Rotator Cuff Treatment

Shoulder pain and rotator cuff damage; sports that cause it and conservative treatment plans to avoid surgery

 

What exactly is a rotator cuff and what does it do? The rotator cuff is a network of four muscles that come together as tendons to form a covering around the head of the humerus (major arm bone). The rotator cuff attaches the humerus to the shoulder blade and helps to lift and rotate your arm. There is a lubricating sac called a bursa between the rotator cuff and the bone on top of your shoulder (acromion). The bursa allows the rotator cuff tendons to glide freely when you move your arm. A torn rotator cuff will weaken your shoulder, and reduce your range of motion. Daily activities, like combing your hair or getting dressed, may become painful and difficult to do if you suffer a rotator cuff injury.

According to the Mayo Clinic, rotator cuff tears are most common in people over 40. Because most rotator cuff tears are largely caused by the normal wear and tear that goes along with aging, people over 40 are at greater risk. Repetitive motion puts stress on the shoulder and can lead to this type of injury over time. Athletes participating in sports such as baseball, tennis, football, swimming, weight lifting, rowing, or golf stand at greater risk for shoulder and/or rotator cuff injuries.

When the rotator cuff tendons are injured or damaged, the bursa can also become inflamed and cause pain. Whenever your body suffers injury, there is an inflammatory response. Dr.

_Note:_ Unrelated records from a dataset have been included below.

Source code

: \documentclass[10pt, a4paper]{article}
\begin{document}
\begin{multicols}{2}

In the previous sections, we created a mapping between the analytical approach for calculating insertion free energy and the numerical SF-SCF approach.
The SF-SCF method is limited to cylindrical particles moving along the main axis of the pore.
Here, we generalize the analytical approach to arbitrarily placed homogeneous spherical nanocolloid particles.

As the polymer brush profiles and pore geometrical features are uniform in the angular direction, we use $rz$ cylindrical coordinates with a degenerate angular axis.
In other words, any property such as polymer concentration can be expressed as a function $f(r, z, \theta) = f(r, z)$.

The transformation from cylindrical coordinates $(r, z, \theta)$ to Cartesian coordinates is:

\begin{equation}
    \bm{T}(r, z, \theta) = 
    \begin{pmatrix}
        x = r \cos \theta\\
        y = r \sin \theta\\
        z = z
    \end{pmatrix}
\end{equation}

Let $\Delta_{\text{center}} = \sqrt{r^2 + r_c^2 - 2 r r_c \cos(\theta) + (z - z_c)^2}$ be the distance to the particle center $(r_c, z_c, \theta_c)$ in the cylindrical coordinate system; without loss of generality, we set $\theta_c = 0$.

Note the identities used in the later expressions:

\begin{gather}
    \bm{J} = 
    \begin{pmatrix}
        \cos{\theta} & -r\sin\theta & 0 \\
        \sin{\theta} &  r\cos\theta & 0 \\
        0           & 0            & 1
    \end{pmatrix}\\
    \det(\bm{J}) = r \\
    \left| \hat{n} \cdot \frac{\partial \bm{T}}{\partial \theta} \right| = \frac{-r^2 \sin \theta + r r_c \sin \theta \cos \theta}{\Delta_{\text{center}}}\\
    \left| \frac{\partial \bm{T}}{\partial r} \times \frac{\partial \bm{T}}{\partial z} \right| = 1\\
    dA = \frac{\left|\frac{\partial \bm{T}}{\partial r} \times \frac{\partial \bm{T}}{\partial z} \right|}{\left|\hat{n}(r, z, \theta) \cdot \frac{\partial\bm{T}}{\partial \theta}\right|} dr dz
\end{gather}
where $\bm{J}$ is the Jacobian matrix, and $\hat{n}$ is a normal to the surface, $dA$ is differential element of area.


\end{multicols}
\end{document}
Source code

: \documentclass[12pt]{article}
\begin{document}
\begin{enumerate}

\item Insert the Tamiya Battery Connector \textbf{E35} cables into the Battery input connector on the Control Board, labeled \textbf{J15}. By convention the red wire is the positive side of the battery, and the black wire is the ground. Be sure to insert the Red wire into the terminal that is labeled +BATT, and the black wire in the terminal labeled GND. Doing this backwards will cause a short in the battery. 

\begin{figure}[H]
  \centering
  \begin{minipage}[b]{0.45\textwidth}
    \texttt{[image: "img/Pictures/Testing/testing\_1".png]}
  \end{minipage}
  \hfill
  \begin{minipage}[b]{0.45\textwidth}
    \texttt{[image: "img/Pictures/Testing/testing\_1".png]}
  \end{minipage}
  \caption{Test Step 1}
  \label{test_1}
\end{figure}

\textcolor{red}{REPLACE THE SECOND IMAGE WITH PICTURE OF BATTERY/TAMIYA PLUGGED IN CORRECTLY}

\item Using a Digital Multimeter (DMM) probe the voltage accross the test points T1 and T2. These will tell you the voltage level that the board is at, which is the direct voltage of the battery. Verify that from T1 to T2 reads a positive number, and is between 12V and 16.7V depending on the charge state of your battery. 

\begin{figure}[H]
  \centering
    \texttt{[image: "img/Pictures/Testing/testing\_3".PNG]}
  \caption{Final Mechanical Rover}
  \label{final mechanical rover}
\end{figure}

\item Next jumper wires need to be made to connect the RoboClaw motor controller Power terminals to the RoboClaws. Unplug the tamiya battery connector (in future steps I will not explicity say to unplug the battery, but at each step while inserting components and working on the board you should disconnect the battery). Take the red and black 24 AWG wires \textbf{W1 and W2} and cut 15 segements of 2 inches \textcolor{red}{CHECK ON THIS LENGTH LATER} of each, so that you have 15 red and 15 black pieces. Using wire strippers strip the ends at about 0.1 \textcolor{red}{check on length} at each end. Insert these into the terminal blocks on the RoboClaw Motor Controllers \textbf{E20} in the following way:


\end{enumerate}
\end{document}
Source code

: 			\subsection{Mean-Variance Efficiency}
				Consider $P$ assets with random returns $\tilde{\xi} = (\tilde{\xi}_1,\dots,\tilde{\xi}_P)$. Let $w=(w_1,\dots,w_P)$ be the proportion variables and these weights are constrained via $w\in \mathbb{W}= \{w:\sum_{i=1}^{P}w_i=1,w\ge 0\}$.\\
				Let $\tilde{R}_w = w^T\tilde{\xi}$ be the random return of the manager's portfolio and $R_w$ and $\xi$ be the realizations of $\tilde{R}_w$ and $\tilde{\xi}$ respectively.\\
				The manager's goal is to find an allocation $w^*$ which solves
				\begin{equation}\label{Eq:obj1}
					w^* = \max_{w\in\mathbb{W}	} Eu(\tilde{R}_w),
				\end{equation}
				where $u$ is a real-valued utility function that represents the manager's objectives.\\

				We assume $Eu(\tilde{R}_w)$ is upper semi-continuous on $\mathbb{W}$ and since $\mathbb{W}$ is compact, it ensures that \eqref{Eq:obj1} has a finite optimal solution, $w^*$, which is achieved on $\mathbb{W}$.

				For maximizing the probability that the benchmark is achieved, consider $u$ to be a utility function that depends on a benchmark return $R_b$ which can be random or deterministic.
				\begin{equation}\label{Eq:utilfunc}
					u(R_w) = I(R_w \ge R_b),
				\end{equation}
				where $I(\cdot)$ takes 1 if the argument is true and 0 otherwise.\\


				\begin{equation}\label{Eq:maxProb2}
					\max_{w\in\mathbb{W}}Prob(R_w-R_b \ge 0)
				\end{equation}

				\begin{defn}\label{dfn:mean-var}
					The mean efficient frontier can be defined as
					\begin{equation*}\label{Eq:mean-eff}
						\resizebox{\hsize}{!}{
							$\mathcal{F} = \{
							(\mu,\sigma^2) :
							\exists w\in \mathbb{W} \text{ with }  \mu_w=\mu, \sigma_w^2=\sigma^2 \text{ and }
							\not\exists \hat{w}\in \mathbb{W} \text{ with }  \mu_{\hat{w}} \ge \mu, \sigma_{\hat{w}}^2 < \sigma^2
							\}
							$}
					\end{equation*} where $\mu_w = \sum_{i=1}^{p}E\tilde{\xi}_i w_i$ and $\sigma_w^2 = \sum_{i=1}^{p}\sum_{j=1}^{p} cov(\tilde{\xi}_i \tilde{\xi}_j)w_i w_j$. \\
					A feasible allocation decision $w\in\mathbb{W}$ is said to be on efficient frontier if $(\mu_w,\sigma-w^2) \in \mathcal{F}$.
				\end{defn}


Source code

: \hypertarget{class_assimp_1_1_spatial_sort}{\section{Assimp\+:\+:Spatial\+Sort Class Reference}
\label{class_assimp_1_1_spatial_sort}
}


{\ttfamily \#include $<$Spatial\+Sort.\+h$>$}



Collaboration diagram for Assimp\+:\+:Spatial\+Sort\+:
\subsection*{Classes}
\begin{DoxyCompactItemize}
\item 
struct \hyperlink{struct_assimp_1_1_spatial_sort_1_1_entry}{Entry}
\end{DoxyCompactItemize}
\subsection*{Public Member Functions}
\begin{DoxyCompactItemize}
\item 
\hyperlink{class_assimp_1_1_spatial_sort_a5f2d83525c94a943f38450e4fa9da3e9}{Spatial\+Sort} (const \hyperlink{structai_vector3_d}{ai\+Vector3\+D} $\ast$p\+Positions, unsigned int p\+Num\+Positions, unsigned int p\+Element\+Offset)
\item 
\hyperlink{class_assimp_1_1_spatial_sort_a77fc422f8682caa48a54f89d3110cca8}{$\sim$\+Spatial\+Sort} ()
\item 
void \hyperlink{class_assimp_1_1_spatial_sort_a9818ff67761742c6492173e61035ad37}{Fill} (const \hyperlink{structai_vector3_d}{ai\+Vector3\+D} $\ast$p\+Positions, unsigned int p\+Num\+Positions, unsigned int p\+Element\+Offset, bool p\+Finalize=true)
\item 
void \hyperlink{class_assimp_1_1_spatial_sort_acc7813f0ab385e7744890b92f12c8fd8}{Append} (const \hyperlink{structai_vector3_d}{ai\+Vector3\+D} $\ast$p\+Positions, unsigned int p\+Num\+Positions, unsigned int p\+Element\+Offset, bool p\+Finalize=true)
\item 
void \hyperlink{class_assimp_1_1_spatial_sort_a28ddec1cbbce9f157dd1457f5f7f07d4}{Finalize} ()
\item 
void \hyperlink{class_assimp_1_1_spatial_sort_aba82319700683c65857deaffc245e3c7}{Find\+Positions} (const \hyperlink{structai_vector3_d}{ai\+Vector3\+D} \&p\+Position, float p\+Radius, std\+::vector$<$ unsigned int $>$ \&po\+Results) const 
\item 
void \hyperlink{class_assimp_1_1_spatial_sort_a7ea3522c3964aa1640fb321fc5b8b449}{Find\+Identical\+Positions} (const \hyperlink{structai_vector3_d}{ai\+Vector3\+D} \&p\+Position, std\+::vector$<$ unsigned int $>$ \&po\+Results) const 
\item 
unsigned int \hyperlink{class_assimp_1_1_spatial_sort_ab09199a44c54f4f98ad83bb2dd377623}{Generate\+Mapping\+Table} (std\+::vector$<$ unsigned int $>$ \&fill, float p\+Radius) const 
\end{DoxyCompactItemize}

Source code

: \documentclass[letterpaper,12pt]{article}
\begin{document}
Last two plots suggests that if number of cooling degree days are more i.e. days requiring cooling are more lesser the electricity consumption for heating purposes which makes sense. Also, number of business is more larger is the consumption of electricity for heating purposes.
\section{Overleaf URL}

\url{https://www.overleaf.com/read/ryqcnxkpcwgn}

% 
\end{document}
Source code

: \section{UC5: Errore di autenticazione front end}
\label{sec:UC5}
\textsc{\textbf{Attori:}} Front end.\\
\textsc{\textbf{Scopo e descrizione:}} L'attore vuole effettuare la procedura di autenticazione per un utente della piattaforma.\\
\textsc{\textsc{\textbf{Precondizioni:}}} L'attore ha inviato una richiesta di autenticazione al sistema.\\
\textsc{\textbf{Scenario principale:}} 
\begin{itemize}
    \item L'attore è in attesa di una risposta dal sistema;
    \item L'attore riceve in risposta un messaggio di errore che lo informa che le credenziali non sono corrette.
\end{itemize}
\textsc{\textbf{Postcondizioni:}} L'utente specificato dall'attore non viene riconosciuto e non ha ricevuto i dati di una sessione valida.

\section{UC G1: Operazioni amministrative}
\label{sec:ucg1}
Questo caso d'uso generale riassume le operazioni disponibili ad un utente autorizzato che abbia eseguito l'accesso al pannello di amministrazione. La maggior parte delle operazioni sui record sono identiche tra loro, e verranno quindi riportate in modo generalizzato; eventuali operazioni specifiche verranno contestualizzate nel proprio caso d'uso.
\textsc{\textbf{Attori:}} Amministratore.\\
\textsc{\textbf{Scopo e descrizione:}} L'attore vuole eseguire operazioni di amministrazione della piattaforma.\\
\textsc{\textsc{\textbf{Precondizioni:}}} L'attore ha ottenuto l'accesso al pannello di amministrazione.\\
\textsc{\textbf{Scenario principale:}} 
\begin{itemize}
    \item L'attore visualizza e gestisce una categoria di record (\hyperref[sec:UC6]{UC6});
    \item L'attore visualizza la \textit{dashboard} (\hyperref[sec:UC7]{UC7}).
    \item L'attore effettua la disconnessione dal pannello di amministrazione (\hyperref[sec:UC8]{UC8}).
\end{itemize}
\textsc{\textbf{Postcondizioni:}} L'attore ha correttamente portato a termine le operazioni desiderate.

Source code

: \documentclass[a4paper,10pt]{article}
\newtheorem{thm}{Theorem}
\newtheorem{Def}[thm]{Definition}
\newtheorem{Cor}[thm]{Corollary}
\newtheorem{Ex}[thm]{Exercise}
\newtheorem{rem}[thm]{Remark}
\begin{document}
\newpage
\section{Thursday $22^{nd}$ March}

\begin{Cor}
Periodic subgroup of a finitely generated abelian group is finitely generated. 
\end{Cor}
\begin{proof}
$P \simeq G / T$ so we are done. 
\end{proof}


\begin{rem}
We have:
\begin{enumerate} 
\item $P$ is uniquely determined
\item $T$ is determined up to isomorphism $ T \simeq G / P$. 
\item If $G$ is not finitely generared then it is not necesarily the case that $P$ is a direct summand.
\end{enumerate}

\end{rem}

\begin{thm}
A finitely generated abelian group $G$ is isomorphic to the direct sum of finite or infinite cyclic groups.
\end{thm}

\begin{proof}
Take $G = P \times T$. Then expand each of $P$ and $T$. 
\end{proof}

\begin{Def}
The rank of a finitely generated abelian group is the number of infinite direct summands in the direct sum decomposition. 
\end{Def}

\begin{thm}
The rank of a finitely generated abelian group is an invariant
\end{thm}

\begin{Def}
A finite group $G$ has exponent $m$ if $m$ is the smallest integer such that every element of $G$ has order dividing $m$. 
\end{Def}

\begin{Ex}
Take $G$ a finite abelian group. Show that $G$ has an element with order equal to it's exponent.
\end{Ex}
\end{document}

Timothy Koh, an associate professor at the University of Illinois whose research focuses on tissue repair, says, “Inflammation is an important part of the healing response, but it needs to be correctly regulated—there can’t be too much, and there can’t be too little.” Completely blocking the inflammatory response will delay healing, while too much inflammation will also lead to impaired recovery.

Isometric exercises may be helpful if you injure your rotator cuff. Your doctor or physical therapist might initially recommend doing isometric exercises involving the group of muscles that helps stabilize the shoulder to maintain shoulder strength during recovery, and avoid the need for surgery if possible. Since isometric exercises are done in a static position, they won’t help improve speed or athletic performance but can be useful in enhancing stabilization, since muscles often contract isometrically to aid in stabilization. Check with your doctor before beginning isometric exercises if you have high blood pressure or any heart problems.